Opinion
Swipe. Match. Message. Ghosted. Repeat.
It’s not love–it’s a loop.
As a 19-year-old navigating university life, I’ve watched my peers–and myself–get stuck in cycles of digital flirtation that rarely go anywhere. A match is exciting. Until it’s not.
We tell ourselves we’re looking for connection. But these apps seem more interested in keeping us engaged than helping us actually connect.
And it’s by design.
The real cost
Platforms like Tinder, Bumble, and Hinge are built to hook us.
The more we swipe, the more they win.
Anthropologist Natasha Dow Schüll draws a parallel between dating apps and slot machines, noting that “swiping left and right–it’s almost like a horizontal slot machine. You really don’t know what you’re going to get.”
That rush of matching? It’s not love. It’s a feature.

A 2020 study in BCM Psychology linked dating app use with higher rates of anxiety and lower self-esteem. The constant judgmentjudgement of others—and ourselves—–takes a toll.

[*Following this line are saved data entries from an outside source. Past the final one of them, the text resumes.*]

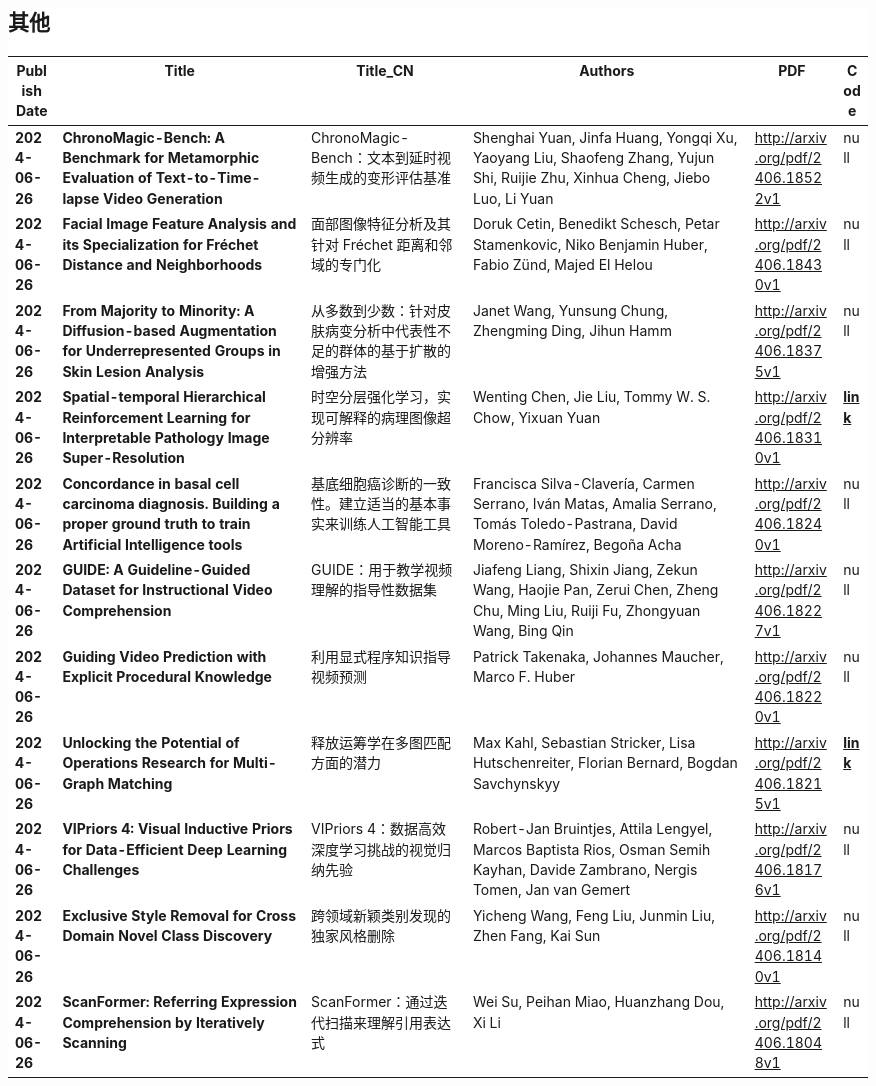 ## 其他

|Publish Date|Title|Title_CN|Authors|PDF|Code|
|---|---|---|---|---|---|
**2024-06-26**|**ChronoMagic-Bench: A Benchmark for Metamorphic Evaluation of Text-to-Time-lapse Video Generation**|ChronoMagic-Bench：文本到延时视频生成的变形评估基准|Shenghai Yuan, Jinfa Huang, Yongqi Xu, Yaoyang Liu, Shaofeng Zhang, Yujun Shi, Ruijie Zhu, Xinhua Cheng, Jiebo Luo, Li Yuan|<http://arxiv.org/pdf/2406.18522v1>|null
**2024-06-26**|**Facial Image Feature Analysis and its Specialization for Fréchet Distance and Neighborhoods**|面部图像特征分析及其针对 Fréchet 距离和邻域的专门化|Doruk Cetin, Benedikt Schesch, Petar Stamenkovic, Niko Benjamin Huber, Fabio Zünd, Majed El Helou|<http://arxiv.org/pdf/2406.18430v1>|null
**2024-06-26**|**From Majority to Minority: A Diffusion-based Augmentation for Underrepresented Groups in Skin Lesion Analysis**|从多数到少数：针对皮肤病变分析中代表性不足的群体的基于扩散的增强方法|Janet Wang, Yunsung Chung, Zhengming Ding, Jihun Hamm|<http://arxiv.org/pdf/2406.18375v1>|null
**2024-06-26**|**Spatial-temporal Hierarchical Reinforcement Learning for Interpretable Pathology Image Super-Resolution**|时空分层强化学习，实现可解释的病理图像超分辨率|Wenting Chen, Jie Liu, Tommy W. S. Chow, Yixuan Yuan|<http://arxiv.org/pdf/2406.18310v1>|**[link](https://github.com/cuhk-aim-group/star-rl)**
**2024-06-26**|**Concordance in basal cell carcinoma diagnosis. Building a proper ground truth to train Artificial Intelligence tools**|基底细胞癌诊断的一致性。建立适当的基本事实来训练人工智能工具|Francisca Silva-Clavería, Carmen Serrano, Iván Matas, Amalia Serrano, Tomás Toledo-Pastrana, David Moreno-Ramírez, Begoña Acha|<http://arxiv.org/pdf/2406.18240v1>|null
**2024-06-26**|**GUIDE: A Guideline-Guided Dataset for Instructional Video Comprehension**|GUIDE：用于教学视频理解的指导性数据集|Jiafeng Liang, Shixin Jiang, Zekun Wang, Haojie Pan, Zerui Chen, Zheng Chu, Ming Liu, Ruiji Fu, Zhongyuan Wang, Bing Qin|<http://arxiv.org/pdf/2406.18227v1>|null
**2024-06-26**|**Guiding Video Prediction with Explicit Procedural Knowledge**|利用显式程序知识指导视频预测|Patrick Takenaka, Johannes Maucher, Marco F. Huber|<http://arxiv.org/pdf/2406.18220v1>|null
**2024-06-26**|**Unlocking the Potential of Operations Research for Multi-Graph Matching**|释放运筹学在多图匹配方面的潜力|Max Kahl, Sebastian Stricker, Lisa Hutschenreiter, Florian Bernard, Bogdan Savchynskyy|<http://arxiv.org/pdf/2406.18215v1>|**[link](https://github.com/vislearn/multi-matching-optimization)**
**2024-06-26**|**VIPriors 4: Visual Inductive Priors for Data-Efficient Deep Learning Challenges**|VIPriors 4：数据高效深度学习挑战的视觉归纳先验|Robert-Jan Bruintjes, Attila Lengyel, Marcos Baptista Rios, Osman Semih Kayhan, Davide Zambrano, Nergis Tomen, Jan van Gemert|<http://arxiv.org/pdf/2406.18176v1>|null
**2024-06-26**|**Exclusive Style Removal for Cross Domain Novel Class Discovery**|跨领域新颖类别发现的独家风格删除|Yicheng Wang, Feng Liu, Junmin Liu, Zhen Fang, Kai Sun|<http://arxiv.org/pdf/2406.18140v1>|null
**2024-06-26**|**ScanFormer: Referring Expression Comprehension by Iteratively Scanning**|ScanFormer：通过迭代扫描来理解引用表达式|Wei Su, Peihan Miao, Huanzhang Dou, Xi Li|<http://arxiv.org/pdf/2406.18048v1>|null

We start measuring our worth in matches. We reduce complex people to profile pictures. The whole thing becomes less about connection and more about putting on a show.
Connection or profit?
Some people argue that dating apps simply reflect modern love–that they’re neutral tools, and it’s up to us how we use them. Tinder and other platforms often promote the idea that their goal is to spark meaningful connections, not encourage endless swiping. And to some extent, that’s true. These apps can increase access for LGBTQ+ people, those living in rural areas, and others whose dating pools might otherwise be limited.
But if these apps prioritized connection, they’d be designed differently. Profiles might emphasize shared values or conversation over photos. They might nudge us toward putting our phones down instead of picking them back up.
Instead, they’re optimized for engagement, retention, and profit.
A game
Even when we know it’s toxic, we go back. Why? Because it’s easy. Comforting, even. There’s always someone new just one swipe away. Maybe this next one will be different.


Spoiler: they usually aren’t.
That’s not to say all dating apps are evil. Some people find real relationships through them. But it helps to know what we’re dealing with.
These platforms don’t fail us by accident. They function exactly as intended: keep us swiping, keep us slightly unsatisfied, keep us coming back.
We deserve better.
Better connections.
Better designs.
Better digital spaces that don’t profit off our loneliness.
Maybe that starts with small shifts–choosing apps that value intention over impulse, or taking breaks to reconnect with real-world vulnerability.
Maybe we should start by asking what we actually want and whether these apps are helping us achieve it.
Because love shouldn’t feel like a game no one wins.